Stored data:
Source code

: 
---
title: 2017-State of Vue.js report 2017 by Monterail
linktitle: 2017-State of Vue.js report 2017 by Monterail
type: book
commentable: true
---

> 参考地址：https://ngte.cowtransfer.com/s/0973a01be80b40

_Activity:_ Please return every line of the records that contains the word "Monterail".

_Answer box:_
title: 2017-State of Vue.js report 2017 by Monterail
linktitle: 2017-State of Vue.js report 2017 by Monterail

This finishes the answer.